YOUR ASSIGNMENT: Please find the lines in the entries below that contain the word "ensemble", and copy each one.

=== INPUT DATA ===

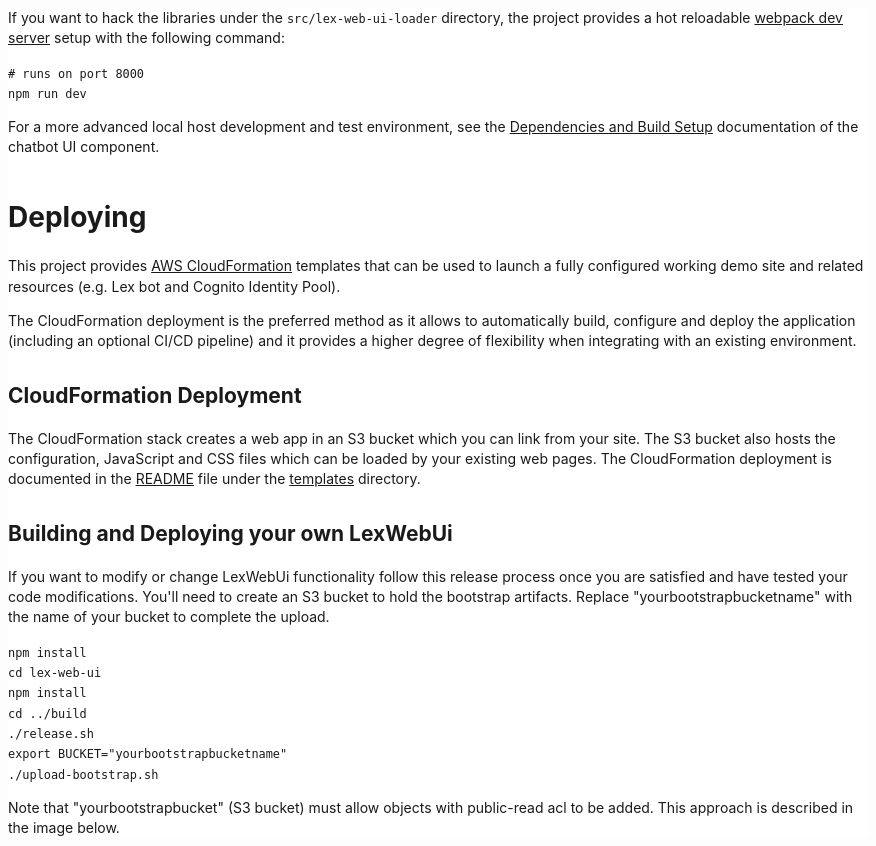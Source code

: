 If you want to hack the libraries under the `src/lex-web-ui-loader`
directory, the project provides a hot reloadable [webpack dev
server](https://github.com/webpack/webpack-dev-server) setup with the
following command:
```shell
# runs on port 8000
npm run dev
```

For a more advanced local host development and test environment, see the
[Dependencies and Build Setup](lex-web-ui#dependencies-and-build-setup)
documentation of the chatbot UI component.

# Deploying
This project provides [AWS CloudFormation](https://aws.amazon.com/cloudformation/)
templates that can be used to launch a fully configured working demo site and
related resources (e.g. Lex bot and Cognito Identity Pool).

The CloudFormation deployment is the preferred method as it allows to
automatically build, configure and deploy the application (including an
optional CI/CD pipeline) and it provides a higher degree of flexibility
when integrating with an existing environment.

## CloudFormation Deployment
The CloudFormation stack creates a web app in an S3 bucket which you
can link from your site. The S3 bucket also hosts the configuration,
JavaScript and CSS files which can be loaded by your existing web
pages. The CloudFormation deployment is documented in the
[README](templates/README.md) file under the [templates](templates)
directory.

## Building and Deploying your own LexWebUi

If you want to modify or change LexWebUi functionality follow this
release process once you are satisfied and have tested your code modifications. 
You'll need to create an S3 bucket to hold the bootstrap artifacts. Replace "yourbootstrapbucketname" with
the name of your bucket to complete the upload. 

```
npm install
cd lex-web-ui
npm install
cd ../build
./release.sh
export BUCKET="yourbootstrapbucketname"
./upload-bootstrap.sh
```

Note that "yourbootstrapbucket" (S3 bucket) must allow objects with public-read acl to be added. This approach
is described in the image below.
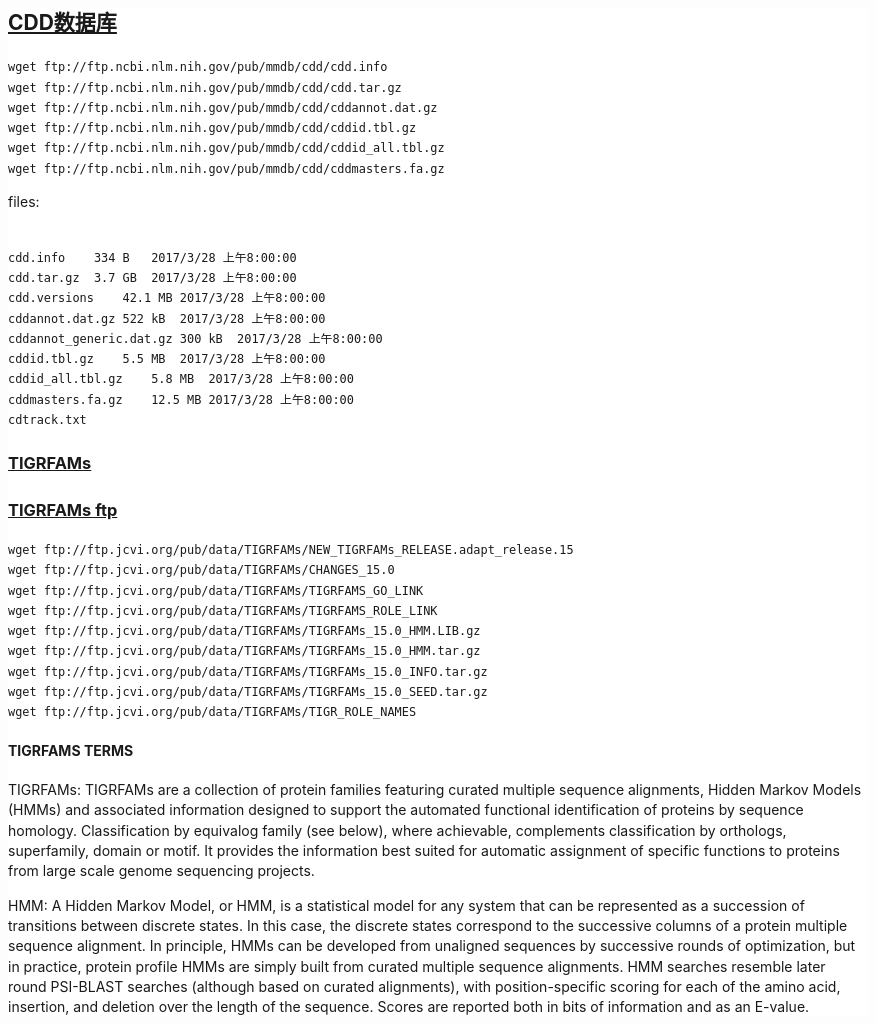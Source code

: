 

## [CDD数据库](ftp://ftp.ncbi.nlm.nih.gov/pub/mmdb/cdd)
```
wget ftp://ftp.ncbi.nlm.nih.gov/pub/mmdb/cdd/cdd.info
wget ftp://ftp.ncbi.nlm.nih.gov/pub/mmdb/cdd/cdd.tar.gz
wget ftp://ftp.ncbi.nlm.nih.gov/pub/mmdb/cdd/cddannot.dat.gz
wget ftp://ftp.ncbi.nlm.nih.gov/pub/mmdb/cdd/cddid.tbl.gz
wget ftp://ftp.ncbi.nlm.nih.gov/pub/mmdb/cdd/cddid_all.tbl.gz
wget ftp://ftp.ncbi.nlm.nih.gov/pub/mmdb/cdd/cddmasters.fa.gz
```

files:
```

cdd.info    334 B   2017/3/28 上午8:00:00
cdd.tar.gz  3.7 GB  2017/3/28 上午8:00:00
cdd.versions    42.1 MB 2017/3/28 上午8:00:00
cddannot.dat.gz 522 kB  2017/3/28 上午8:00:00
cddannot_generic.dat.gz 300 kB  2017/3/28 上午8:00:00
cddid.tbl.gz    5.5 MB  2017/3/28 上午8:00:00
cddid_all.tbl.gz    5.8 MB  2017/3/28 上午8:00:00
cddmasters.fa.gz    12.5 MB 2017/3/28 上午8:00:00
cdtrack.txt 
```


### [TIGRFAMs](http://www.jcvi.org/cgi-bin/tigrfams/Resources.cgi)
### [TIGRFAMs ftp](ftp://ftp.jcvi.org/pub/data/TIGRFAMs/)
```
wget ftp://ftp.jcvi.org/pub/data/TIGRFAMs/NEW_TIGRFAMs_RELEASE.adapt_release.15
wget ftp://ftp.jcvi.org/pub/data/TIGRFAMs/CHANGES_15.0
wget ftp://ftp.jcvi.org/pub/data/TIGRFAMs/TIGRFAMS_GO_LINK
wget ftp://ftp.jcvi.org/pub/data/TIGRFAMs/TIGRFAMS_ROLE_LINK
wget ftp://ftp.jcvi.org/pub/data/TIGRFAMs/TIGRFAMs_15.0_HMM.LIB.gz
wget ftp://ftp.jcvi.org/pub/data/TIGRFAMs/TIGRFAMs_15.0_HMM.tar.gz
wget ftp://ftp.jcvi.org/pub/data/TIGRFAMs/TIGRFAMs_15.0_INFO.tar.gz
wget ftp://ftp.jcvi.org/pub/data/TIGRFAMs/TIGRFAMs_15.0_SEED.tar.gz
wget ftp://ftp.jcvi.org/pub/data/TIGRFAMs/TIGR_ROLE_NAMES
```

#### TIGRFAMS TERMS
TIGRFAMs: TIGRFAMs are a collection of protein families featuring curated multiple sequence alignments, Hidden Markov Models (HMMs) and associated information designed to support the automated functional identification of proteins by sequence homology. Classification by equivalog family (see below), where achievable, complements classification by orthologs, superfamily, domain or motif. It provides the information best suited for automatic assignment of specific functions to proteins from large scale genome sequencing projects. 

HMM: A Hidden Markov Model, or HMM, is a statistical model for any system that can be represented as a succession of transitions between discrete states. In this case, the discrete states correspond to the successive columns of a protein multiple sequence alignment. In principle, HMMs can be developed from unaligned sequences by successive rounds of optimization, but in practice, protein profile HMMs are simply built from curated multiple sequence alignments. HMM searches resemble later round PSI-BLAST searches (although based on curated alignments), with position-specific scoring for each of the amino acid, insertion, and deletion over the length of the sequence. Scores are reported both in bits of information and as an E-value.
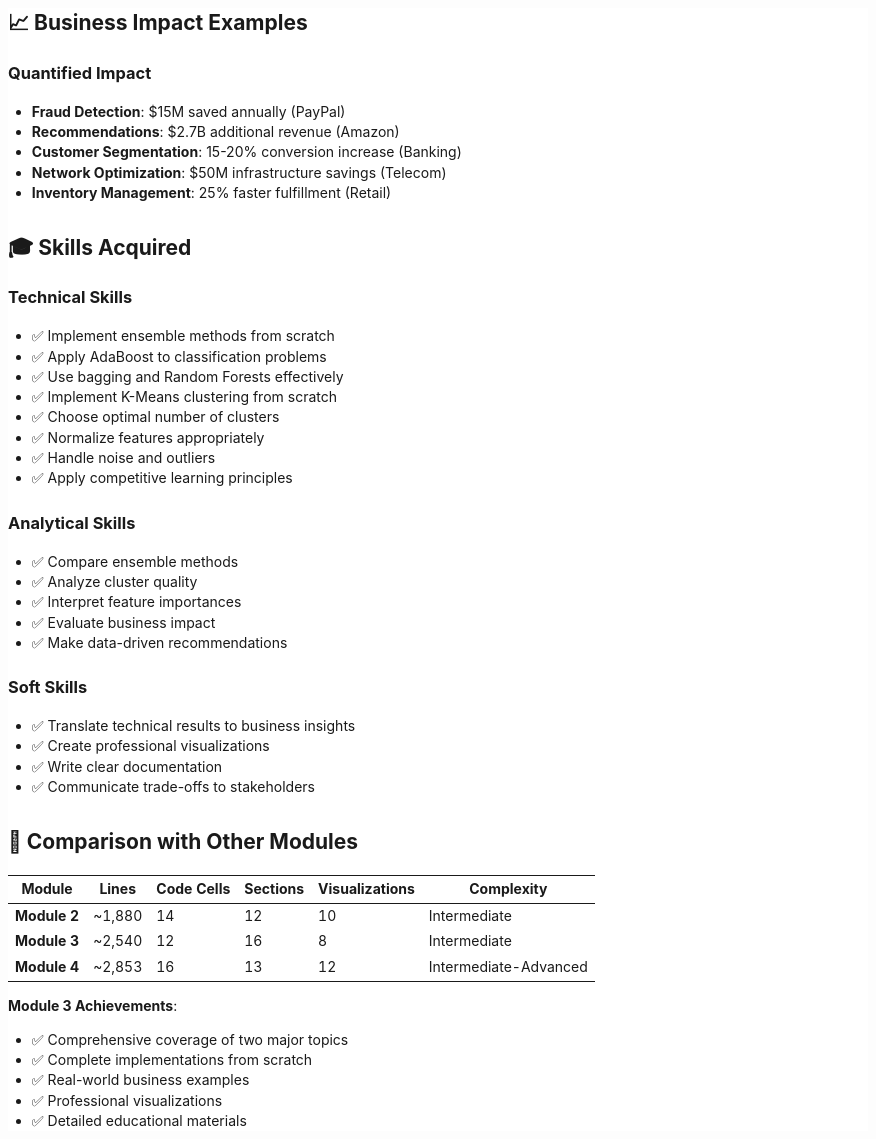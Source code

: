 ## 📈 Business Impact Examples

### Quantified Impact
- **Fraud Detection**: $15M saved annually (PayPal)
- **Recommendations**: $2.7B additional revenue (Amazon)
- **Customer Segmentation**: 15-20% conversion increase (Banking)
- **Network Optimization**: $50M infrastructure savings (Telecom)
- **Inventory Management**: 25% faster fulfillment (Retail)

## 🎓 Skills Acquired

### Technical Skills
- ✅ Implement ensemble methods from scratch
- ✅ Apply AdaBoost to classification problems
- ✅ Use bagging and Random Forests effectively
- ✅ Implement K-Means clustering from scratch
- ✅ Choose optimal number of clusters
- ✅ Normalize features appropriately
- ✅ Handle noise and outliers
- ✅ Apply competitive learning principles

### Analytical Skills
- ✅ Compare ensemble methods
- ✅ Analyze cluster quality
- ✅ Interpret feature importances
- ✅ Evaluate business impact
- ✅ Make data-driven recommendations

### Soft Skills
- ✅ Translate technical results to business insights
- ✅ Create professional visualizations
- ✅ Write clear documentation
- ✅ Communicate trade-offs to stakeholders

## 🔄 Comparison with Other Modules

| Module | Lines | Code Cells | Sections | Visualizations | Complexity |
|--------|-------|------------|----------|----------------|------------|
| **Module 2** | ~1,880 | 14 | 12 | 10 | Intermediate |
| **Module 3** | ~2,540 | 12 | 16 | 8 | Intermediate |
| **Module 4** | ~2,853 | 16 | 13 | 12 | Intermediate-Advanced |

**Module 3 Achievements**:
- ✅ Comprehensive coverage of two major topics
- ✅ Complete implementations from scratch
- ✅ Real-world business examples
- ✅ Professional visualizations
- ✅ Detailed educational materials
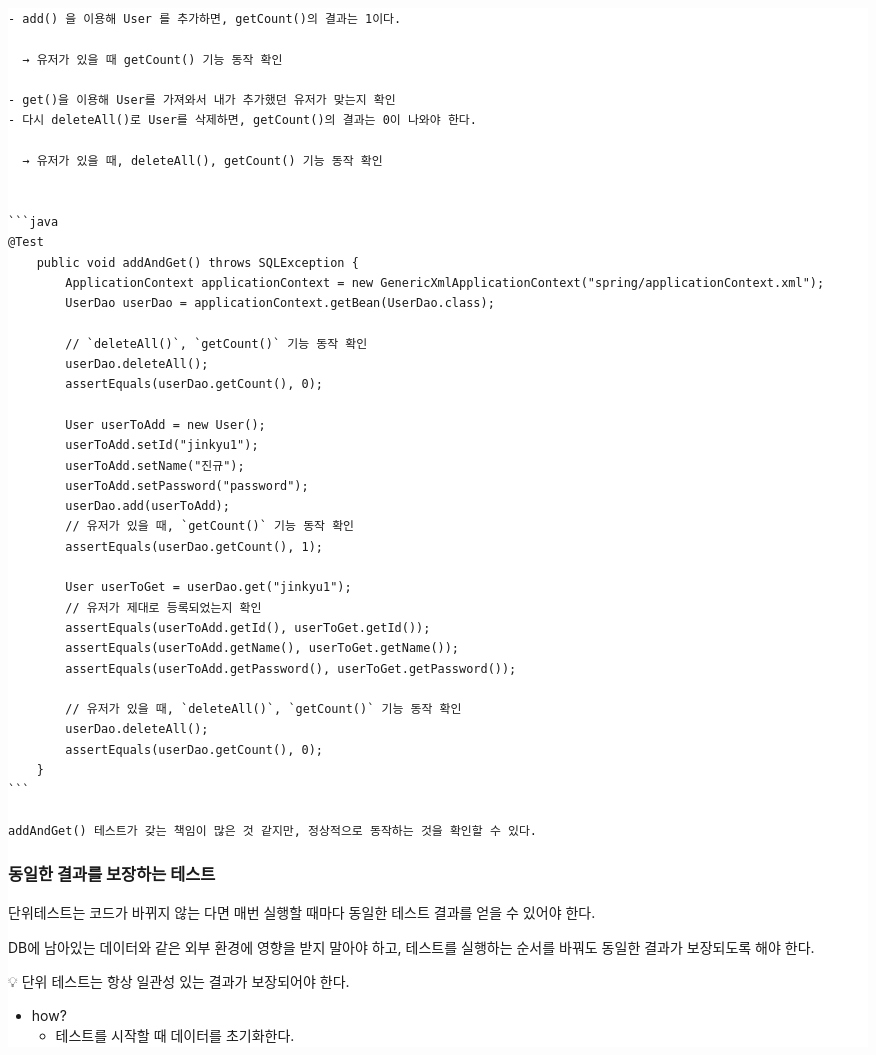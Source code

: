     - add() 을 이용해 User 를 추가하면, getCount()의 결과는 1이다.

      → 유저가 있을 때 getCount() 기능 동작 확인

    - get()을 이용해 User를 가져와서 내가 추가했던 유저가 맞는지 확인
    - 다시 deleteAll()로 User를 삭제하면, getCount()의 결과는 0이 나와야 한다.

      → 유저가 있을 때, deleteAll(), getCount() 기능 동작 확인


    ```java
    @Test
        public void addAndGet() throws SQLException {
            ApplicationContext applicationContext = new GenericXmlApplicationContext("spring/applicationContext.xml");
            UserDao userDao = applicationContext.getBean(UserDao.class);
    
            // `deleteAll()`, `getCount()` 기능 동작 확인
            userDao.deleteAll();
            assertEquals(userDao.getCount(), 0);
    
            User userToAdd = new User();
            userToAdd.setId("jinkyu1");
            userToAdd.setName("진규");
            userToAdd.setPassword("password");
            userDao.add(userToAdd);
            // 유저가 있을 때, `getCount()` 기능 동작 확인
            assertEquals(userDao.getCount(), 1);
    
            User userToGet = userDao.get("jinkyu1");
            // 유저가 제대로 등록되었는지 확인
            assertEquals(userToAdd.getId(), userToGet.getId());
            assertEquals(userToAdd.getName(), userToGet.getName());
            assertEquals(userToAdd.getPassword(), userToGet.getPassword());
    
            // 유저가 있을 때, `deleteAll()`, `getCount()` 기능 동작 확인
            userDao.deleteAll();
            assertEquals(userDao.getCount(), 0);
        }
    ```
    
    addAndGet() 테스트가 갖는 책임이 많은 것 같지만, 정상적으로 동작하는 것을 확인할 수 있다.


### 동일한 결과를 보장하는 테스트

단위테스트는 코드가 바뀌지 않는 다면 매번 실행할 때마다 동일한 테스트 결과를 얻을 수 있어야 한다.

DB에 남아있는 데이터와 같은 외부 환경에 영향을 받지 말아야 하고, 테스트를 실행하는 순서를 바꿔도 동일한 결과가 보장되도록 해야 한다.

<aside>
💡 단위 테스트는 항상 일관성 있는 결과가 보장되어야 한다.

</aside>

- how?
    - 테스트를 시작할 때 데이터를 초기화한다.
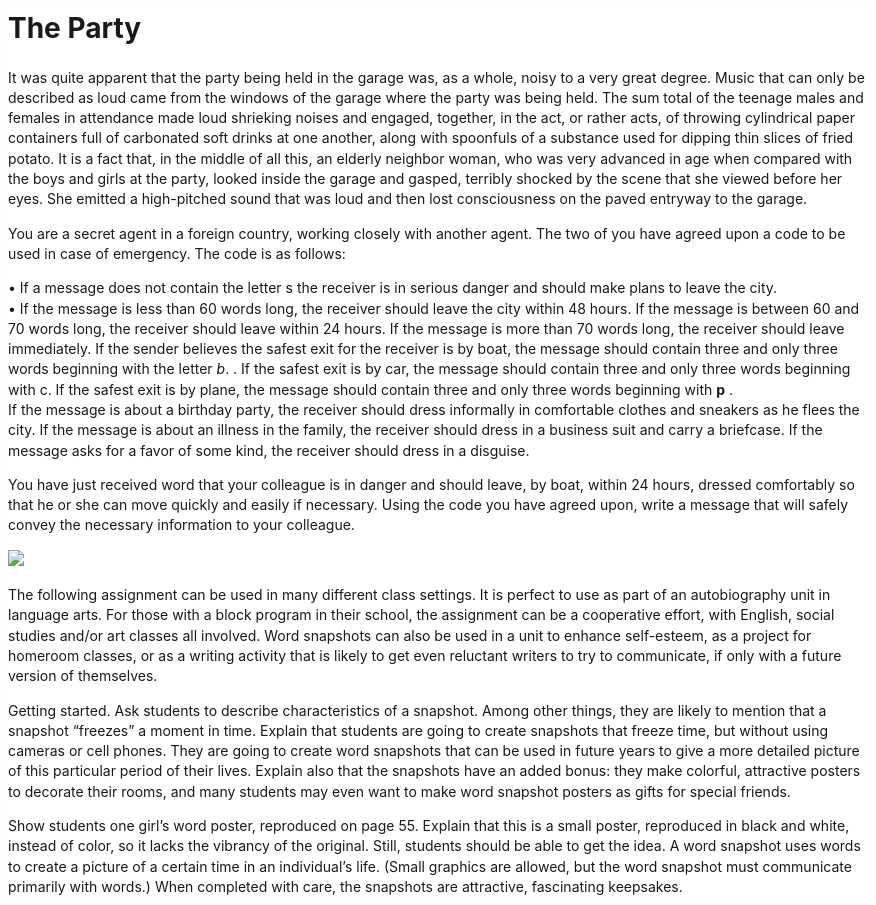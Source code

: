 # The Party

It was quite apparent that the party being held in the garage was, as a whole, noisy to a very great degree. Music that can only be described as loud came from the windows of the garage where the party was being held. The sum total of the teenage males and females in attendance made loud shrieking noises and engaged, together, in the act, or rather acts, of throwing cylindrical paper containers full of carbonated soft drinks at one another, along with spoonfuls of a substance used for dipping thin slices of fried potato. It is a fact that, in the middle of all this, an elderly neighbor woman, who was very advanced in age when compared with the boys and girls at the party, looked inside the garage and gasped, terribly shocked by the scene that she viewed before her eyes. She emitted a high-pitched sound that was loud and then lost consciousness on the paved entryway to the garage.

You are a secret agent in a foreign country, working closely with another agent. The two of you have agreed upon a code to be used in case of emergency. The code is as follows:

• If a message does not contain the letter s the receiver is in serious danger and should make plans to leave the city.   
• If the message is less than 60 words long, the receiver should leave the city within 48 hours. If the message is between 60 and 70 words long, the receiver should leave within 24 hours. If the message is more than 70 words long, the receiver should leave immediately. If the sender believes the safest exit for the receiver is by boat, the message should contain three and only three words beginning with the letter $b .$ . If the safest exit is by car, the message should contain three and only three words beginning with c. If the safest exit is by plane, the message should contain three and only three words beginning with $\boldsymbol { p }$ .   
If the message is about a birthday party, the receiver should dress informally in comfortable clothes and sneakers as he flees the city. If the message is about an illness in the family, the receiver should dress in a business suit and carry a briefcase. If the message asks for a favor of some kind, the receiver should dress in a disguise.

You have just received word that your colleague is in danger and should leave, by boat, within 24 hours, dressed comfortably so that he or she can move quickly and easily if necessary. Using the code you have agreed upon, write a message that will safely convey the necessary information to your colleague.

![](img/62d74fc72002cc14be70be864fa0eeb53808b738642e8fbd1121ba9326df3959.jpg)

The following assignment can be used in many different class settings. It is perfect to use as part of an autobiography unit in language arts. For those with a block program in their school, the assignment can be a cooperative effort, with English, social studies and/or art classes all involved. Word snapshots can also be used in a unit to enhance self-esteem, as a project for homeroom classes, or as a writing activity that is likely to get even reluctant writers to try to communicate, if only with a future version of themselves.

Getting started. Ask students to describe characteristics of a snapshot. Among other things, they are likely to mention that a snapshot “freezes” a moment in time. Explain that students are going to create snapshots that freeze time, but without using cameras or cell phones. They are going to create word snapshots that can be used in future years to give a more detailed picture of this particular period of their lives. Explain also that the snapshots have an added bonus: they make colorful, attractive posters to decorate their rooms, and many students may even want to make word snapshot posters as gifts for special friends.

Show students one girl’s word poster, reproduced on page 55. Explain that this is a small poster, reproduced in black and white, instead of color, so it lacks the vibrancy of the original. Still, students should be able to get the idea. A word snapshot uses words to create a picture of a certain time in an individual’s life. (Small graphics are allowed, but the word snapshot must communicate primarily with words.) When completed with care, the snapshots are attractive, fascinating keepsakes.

===

WRITTEN SOLUTION:
- ✅ Implement ensemble methods from scratch
- ✅ Compare ensemble methods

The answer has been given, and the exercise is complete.